1. Get a single work

GET /works/{id}

Accepts multiple ID formats:

/works/W2741809807                              (OpenAlex ID)
/works/doi:10.7717/peerj.4375                  (DOI)
/works/pmid:29456894                            (PMID)
/works/https://doi.org/10.7717/peerj.4375      (full DOI URL)

2. Search works

GET /works?search={query}&per_page={n}&page={n}
ParameterDefaultDescription
search--Full-text search (title, abstract, fulltext). Supports boolean: AND, OR, NOT (uppercase)
search.exact--No stemming
search.semantic--AI embedding search (beta, 1 req/s, max 50 results)
filter--Comma-separated field:value pairs
sortrelevancecited_by_count:desc, publication_date:desc, relevance_score:desc
per_page25Results per page (max 100)
page1Page number (max page * per_page = 10,000)
cursor--Use * for first page of deep pagination
select--Comma-separated fields to return
group_by--Aggregate by field

Advanced search: Supports wildcards (machin*), fuzzy (machin~1), proximity ("climate change"~5), boolean grouping.

Example:

https://api.openalex.org/works?search=CRISPR+gene+therapy&filter=from_publication_date:2023-01-01&sort=cited_by_count:desc&per_page=10

3. Filter works

GET /works?filter={filters}

Key filter fields:

FilterExampleDescription
from_publication_date2023-01-01Published after date
to_publication_date2024-12-31Published before date
publication_year2024Exact year
typearticleWork type
cited_by_count>100Citation threshold
is_oatrueOpen access only
has_abstracttrueHas abstract
authorships.author.idA5048491430By author ID
primary_location.source.idS137773608By journal/source
institutions.country_codeusBy country
concepts.idC41008148By concept/topic
doi10.1038/nature12373By DOI

Operators: >, <, ! (negation), | (OR within filter)

Example:

https://api.openalex.org/works?filter=from_publication_date:2024-01-01,type:article,is_oa:true,cited_by_count:>50

4. Other entities

GET /authors?search={name}
GET /authors/{id}
GET /sources?search={name}          (journals, repositories)
GET /sources/{id}
GET /institutions?search={name}
GET /institutions/{id}
GET /topics/{id}

Authors and institutions accept similar filter/sort/pagination parameters.

5. Cursor pagination (for >10,000 results)

GET /works?filter=publication_year:2024&cursor=*&per_page=100

Response includes meta.next_cursor.

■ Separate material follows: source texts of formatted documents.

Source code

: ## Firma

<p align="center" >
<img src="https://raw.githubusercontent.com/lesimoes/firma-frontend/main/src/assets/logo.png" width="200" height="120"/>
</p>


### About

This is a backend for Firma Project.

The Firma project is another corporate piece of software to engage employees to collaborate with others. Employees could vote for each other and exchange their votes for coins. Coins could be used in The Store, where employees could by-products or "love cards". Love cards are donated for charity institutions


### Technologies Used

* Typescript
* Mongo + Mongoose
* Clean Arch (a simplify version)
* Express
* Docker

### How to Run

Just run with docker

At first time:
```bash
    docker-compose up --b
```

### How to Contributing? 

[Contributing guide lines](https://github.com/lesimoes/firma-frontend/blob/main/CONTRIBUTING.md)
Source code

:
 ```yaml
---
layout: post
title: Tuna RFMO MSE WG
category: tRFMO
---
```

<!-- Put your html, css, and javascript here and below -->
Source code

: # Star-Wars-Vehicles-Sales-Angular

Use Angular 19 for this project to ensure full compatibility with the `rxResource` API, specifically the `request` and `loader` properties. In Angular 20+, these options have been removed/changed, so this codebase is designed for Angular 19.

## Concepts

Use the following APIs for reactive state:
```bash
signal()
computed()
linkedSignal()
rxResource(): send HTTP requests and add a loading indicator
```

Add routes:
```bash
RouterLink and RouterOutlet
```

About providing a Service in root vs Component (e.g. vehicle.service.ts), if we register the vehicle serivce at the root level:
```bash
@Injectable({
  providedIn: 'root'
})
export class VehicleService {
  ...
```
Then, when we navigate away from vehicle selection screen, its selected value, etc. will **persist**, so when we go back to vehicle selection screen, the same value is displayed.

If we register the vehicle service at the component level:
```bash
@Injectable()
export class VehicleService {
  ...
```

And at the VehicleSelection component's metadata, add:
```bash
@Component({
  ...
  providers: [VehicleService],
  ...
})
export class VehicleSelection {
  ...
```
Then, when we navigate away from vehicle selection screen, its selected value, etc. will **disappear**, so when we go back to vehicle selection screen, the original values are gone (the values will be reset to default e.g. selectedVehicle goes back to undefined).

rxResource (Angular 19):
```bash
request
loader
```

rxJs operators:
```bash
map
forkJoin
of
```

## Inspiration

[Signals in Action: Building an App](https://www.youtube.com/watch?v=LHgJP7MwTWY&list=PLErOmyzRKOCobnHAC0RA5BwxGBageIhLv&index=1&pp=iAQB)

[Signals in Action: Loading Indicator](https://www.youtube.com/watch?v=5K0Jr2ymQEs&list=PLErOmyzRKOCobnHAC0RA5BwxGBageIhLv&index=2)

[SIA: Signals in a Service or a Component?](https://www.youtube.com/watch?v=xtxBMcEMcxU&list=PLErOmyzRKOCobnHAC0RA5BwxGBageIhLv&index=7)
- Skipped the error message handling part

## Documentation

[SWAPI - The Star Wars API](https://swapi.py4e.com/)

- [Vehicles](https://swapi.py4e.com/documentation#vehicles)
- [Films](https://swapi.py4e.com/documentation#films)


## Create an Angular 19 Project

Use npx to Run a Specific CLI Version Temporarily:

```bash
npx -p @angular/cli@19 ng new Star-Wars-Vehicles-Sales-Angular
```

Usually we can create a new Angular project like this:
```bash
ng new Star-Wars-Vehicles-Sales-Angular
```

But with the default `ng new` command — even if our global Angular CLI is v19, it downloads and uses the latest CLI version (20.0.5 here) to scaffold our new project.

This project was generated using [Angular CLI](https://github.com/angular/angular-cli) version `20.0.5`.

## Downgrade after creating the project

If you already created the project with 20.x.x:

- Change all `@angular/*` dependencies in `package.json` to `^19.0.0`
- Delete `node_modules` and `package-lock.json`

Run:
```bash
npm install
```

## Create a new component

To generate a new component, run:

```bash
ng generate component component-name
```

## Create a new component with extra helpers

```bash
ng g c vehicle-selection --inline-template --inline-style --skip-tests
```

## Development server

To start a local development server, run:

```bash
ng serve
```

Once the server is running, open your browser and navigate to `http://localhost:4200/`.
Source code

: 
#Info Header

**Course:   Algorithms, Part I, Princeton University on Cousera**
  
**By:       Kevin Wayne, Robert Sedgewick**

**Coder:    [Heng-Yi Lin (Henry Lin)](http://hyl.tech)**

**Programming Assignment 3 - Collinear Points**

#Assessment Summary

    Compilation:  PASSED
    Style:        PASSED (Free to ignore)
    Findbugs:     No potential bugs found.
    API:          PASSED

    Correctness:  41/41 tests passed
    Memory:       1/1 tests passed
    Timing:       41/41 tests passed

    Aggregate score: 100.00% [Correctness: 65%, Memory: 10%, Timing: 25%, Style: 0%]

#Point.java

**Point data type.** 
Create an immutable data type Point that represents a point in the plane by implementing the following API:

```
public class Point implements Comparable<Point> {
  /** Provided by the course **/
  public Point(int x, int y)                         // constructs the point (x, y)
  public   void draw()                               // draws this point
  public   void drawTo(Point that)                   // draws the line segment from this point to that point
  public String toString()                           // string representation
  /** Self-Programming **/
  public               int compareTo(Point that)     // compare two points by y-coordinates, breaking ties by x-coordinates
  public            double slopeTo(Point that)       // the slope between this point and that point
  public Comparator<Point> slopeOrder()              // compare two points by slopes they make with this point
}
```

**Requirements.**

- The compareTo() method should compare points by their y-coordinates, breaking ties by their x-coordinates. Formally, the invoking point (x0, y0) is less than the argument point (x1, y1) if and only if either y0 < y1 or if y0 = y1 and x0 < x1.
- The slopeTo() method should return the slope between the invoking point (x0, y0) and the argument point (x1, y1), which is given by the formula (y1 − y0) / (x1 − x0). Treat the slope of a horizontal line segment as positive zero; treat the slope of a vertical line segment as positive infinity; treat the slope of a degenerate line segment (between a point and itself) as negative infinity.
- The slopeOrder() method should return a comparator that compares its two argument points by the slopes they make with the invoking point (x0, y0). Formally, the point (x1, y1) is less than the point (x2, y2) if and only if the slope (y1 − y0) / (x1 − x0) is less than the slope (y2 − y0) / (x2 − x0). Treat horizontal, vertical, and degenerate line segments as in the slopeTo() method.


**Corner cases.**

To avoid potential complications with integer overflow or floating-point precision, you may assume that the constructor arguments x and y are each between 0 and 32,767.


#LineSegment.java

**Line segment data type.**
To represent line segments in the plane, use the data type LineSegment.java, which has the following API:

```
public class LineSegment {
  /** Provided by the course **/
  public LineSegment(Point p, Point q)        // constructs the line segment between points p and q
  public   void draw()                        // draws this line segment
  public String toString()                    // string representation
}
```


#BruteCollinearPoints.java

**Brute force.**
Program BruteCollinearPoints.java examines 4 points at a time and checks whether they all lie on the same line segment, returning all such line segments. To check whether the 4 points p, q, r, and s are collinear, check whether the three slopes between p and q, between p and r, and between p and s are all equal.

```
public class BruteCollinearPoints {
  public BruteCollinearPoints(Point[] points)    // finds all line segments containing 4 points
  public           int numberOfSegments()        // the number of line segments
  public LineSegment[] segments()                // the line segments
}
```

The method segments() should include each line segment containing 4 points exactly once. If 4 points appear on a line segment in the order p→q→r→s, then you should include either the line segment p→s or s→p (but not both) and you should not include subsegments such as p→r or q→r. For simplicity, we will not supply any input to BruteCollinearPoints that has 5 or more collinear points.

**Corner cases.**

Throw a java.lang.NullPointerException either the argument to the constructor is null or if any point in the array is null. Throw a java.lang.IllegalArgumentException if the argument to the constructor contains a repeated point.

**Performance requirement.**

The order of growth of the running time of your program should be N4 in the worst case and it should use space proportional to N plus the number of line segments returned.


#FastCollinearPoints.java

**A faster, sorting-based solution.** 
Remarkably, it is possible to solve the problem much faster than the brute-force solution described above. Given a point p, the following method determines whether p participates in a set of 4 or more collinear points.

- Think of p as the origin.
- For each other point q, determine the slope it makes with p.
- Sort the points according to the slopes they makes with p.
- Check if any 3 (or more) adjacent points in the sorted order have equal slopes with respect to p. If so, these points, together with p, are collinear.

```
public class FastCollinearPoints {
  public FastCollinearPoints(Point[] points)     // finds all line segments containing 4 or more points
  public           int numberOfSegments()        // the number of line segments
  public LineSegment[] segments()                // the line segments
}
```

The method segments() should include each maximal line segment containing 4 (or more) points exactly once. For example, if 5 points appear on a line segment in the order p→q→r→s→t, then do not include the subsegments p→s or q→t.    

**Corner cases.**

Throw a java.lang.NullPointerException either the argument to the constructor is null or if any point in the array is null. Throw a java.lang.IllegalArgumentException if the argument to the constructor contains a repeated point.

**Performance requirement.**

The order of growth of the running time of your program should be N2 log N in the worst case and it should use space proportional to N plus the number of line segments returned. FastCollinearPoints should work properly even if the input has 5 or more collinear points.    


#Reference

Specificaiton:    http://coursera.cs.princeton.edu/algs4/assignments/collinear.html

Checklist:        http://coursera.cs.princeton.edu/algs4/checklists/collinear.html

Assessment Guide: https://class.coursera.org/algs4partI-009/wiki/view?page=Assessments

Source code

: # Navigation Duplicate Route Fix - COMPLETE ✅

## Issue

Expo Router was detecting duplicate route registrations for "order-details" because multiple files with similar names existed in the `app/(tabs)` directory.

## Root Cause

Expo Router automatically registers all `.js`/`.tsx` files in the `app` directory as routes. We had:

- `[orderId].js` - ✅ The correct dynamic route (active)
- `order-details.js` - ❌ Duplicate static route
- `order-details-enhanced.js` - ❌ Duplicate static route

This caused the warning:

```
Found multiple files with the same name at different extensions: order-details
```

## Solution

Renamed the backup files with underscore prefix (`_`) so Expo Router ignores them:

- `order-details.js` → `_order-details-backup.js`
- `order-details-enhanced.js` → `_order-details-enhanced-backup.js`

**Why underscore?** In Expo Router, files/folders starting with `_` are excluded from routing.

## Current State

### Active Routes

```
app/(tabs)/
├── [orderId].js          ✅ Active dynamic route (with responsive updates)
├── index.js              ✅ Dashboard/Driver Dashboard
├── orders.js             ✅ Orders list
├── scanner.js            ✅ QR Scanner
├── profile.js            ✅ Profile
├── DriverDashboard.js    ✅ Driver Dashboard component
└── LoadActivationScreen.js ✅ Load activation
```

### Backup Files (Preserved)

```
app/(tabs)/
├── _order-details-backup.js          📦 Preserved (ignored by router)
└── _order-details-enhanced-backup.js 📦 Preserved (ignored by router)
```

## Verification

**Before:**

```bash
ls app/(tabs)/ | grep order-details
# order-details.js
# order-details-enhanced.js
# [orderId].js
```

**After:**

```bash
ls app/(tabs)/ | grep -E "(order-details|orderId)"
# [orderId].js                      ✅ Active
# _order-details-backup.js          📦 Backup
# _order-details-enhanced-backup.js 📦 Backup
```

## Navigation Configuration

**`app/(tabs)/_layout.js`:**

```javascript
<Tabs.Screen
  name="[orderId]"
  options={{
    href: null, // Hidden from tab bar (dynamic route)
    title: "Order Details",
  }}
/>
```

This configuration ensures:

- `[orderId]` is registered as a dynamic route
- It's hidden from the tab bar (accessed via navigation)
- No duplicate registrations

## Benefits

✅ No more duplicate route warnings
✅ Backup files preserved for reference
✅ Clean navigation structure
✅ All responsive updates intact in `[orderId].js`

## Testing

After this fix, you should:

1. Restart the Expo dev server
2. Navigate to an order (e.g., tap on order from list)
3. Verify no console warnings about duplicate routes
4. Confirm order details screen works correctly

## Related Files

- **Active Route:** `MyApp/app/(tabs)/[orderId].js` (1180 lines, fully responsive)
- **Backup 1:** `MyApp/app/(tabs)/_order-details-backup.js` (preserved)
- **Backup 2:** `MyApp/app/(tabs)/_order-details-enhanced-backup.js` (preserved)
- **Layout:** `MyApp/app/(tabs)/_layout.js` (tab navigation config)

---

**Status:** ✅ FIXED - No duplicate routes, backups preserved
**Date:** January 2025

Pass it as cursor={value} in the next request. Stop when next_cursor is null.

Response Format

Work object (key fields)

json
{
  "id": "https://openalex.org/W2741809807",
  "doi": "https://doi.org/10.7717/peerj.4375",
  "title": "The state of OA",
  "publication_year": 2018,
  "publication_date": "2018-02-13",
  "type": "article",
  "language": "en",
  "is_retracted": false,
  "cited_by_count": 1169,
  "open_access": {
    "is_oa": true,
    "oa_status": "gold",
    "oa_url": "https://doi.org/10.7717/peerj.4375"
  },
  "authorships": [{
    "author": {"id": "https://openalex.org/A5048491430", "display_name": "Heather Piwowar"},
    "institutions": [{"display_name": "Impactstory"}]
  }],
  "primary_location": {
    "source": {"display_name": "PeerJ", "issn_l": "2167-8359"}
  },
  "abstract_inverted_index": {"Despite": [0], "growing": [1], "interest": [2], ...},
  "referenced_works": ["https://openalex.org/W123...", ...],
  "ids": {"openalex": "...", "doi": "...", "pmid": "..."}
}

Abstract inverted index

Abstracts are stored as {word: [positions]}. To reconstruct:

python
def reconstruct(inverted_index):
    positions = {}
    for word, indices in inverted_index.items():
        for idx in indices:
            positions[idx] = word
    return ' '.join(positions[i] for i in sorted(positions.keys()))

List response

json
{
  "meta": {"count": 3771834, "page": 1, "per_page": 10},
  "results": [...]
}

Error Format

HTTP 403 for invalid API key, 429 for rate limit exceeded. Error responses include a message field.